Alzheimers Dement 2015 Feb 9;11(2):207-15. Epub 2014 Jul 9.
Manchester Academic Health Sciences Centre, Cerebral Function Unit, Greater Manchester Neuroscience Centre, Salford Royal NHS Foundation Trust, Salford, UK; Institute of Brain, Behaviour and Mental Health, University of Manchester, Manchester, UK. Electronic address:
Background: Clinical criteria are important for improving diagnostic accuracy and ensuring comparability of patient cohorts in research studies.
Objective: The aim was to assess the National Institute on Aging and Alzheimer's Association (NIA-AA) criteria for Alzheimer's disease (AD) dementia in AD and frontotemporal lobar degeneration (FTLD).
Methods: Two hundred twelve consecutive patients with pathologically confirmed AD or FTLD who were clinically assessed in a specialist cognitive unit were identified.
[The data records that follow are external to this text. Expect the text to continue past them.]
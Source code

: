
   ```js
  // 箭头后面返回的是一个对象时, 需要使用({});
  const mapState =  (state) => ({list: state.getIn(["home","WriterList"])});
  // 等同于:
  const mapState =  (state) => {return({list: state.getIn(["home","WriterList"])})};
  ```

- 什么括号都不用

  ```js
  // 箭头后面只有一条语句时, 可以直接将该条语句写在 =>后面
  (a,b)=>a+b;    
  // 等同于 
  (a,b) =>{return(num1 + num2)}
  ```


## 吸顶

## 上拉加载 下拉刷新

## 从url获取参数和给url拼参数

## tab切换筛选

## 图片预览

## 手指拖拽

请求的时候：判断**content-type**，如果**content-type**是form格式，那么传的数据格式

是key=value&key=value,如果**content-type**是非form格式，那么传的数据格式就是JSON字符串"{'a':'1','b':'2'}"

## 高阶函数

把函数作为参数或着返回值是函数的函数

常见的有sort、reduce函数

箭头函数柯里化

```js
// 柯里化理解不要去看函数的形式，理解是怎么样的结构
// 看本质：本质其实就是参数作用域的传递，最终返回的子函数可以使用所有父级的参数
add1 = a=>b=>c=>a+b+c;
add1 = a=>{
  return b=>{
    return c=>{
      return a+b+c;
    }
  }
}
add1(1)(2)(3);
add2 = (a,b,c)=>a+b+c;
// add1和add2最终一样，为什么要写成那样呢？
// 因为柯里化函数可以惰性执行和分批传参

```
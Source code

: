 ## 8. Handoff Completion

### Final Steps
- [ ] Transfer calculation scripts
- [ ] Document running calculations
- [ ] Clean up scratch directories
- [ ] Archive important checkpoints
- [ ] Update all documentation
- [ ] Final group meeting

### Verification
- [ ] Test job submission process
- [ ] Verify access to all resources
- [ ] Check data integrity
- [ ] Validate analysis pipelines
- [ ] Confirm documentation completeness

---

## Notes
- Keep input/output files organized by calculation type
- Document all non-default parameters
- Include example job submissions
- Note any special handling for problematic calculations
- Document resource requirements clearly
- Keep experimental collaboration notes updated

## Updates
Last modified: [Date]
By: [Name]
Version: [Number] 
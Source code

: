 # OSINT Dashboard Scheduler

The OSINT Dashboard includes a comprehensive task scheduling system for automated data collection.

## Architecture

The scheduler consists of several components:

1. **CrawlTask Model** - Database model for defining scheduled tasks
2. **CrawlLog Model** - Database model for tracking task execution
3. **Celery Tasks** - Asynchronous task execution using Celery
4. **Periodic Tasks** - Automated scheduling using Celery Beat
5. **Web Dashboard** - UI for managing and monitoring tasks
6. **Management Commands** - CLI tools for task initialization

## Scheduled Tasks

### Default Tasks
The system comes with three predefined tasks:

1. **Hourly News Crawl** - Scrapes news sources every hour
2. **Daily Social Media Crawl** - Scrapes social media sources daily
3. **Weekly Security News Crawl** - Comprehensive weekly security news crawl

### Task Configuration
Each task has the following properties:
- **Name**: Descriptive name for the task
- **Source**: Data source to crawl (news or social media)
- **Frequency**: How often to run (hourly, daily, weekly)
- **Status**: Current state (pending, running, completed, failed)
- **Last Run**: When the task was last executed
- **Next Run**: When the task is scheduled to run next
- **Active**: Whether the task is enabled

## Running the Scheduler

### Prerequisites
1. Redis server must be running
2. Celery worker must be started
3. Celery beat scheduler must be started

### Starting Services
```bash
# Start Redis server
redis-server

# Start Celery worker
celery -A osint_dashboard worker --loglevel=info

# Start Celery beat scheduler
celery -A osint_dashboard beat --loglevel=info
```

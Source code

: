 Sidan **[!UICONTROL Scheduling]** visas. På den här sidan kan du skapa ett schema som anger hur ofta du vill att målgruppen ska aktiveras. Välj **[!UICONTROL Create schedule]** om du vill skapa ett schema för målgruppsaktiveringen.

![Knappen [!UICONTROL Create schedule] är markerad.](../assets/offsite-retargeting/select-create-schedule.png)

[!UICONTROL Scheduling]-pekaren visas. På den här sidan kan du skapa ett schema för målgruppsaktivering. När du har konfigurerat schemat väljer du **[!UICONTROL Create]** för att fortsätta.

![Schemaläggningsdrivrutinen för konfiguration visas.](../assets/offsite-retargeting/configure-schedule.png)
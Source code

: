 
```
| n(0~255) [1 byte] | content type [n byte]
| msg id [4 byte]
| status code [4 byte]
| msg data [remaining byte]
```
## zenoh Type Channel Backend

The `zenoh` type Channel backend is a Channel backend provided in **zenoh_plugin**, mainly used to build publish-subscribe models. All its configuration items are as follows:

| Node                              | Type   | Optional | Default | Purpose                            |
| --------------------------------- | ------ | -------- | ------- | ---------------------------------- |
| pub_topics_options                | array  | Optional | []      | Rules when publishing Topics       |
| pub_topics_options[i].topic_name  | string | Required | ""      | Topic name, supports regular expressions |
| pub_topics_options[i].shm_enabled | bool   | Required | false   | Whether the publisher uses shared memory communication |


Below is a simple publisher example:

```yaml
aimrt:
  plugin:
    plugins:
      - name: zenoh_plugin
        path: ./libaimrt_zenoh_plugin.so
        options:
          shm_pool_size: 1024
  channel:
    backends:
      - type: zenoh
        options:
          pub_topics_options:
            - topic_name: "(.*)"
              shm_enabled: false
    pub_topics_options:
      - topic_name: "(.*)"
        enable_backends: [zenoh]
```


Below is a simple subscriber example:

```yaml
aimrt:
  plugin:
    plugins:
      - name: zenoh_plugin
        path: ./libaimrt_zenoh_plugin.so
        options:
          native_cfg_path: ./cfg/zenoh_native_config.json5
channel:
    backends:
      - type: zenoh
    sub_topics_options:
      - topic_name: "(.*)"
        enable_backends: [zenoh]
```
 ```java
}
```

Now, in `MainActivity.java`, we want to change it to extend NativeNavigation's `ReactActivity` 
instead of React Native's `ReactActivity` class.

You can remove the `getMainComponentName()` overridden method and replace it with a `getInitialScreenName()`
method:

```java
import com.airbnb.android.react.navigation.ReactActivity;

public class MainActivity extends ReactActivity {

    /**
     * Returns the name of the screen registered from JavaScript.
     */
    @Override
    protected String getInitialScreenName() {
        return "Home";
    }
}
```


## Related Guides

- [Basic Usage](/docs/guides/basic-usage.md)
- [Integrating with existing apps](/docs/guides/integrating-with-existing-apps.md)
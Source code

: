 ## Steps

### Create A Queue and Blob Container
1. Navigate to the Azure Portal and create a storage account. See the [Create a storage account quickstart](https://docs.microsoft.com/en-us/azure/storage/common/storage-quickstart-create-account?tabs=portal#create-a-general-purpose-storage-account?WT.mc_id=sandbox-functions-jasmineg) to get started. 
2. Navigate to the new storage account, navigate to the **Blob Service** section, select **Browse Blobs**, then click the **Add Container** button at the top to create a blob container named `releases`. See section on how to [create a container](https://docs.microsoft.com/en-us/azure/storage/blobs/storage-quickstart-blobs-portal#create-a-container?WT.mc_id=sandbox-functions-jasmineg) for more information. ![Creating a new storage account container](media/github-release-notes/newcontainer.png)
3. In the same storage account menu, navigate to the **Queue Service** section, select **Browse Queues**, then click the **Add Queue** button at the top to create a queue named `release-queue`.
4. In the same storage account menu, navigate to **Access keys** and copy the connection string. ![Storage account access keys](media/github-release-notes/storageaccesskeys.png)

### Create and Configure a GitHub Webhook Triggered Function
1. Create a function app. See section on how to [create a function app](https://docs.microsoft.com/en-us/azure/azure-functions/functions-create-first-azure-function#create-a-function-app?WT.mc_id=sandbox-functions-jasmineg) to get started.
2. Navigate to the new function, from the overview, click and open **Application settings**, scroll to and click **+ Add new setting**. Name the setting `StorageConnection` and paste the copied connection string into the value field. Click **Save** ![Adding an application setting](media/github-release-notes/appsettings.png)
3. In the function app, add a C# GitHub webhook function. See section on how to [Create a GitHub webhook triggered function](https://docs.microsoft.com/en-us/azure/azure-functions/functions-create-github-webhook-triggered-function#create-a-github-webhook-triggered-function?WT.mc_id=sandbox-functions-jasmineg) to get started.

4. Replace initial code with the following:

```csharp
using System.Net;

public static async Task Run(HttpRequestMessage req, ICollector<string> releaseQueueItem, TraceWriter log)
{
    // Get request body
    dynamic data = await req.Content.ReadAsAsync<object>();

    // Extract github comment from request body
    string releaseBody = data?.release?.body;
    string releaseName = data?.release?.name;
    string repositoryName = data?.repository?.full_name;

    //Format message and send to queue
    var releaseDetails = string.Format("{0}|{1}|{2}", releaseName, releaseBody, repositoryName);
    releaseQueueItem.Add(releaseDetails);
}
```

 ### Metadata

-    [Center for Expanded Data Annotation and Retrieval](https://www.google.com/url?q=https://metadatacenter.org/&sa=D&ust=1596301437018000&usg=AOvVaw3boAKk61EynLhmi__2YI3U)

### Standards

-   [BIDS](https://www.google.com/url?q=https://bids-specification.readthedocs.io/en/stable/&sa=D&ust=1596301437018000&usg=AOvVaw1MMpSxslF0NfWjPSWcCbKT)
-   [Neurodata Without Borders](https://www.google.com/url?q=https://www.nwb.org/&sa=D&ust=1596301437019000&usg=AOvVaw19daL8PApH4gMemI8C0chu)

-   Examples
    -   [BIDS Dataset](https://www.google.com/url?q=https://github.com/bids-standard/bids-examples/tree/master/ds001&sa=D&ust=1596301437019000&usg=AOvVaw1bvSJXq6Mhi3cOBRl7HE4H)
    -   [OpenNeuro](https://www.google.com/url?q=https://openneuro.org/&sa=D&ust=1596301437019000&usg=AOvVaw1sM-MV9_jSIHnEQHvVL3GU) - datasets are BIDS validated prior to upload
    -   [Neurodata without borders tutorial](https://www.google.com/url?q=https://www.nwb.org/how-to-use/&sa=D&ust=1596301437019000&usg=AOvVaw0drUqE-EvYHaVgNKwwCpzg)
Fifty-five patients were excluded predominantly because of insufficient clinical information. Anonymized clinical data were rated against the NIA-AA criteria by raters who were blinded to clinical and pathologic diagnosis.
Results: The NIA-AA AD dementia criteria had a sensitivity of 65.6% for probable and 79.5% for possible AD and a specificity of 95.2% and 94.0% for probable and possible, respectively.
Conclusion: In patients with FTLD and predominantly early-onset AD, the NIA-AA AD dementia criteria have high specificity but lower sensitivity. The high specificity is due to the broad exclusion criteria.